For consumers wondering how to make sense of the changes in the recording industry, music industry analysts have this advice: Now is a good time to buy obscure or lesser-known LPs, because entire catalogues will begin to disappear. One benefit is that LP prices have dropped dramatically.
There's no need to rush out and sell your turntable, particularly if you have a large collection of LPs. There's a good chance that many of them won't be duplicated on CD. And if you enjoy music from independent labels, those will not be joining the CD bandwagon for a while.
Some experts advise not to invest in a new turntable unless you're going to go to the high end ($1,000 and up) for a laser turntable that ``reads'' the grooves and doesn't wear out albums.
If your taste runs to trendy music of interest for just a few months, you probably don't need a CD player.

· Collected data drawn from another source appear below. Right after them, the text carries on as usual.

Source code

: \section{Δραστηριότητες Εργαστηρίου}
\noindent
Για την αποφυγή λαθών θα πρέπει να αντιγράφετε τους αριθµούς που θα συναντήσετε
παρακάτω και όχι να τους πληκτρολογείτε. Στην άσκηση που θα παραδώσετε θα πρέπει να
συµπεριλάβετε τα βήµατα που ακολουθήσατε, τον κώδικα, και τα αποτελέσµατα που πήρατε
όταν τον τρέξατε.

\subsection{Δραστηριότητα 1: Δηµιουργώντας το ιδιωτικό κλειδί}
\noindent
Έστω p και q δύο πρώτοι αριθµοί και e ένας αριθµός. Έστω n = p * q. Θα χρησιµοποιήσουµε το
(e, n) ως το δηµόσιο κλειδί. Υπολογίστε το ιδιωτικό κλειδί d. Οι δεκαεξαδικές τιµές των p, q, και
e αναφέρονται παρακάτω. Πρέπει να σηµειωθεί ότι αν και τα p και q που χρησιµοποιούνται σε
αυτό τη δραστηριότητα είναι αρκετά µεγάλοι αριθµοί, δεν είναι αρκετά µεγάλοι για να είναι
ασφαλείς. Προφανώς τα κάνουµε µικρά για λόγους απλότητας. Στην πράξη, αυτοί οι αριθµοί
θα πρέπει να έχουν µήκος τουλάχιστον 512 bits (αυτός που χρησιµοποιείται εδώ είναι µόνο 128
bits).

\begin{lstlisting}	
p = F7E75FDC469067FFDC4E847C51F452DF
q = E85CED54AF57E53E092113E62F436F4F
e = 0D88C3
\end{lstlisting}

Those who love classical music or jazz will be particularly happy with a CD. But for funkier jazz and blues, the ``dirtier'' analog sound might work better.
For those considering buying a CD player, now is a good time. Between now and Christmas there will be great bargains, (good quality, moderately priced CD players run between $200 and $500), partly because this is inventory bought before the dollar was devalued against the yen. Later, prices are expected to go up.
However, next year the ``compact disc interactive'' will be part of the hardware. That will enable a user to hook a CD player up to one's home computer, enabling the user to get high-resolution sound as well as graphics. Those who have players now and will want that device will be able to upgrade their systems with a special box.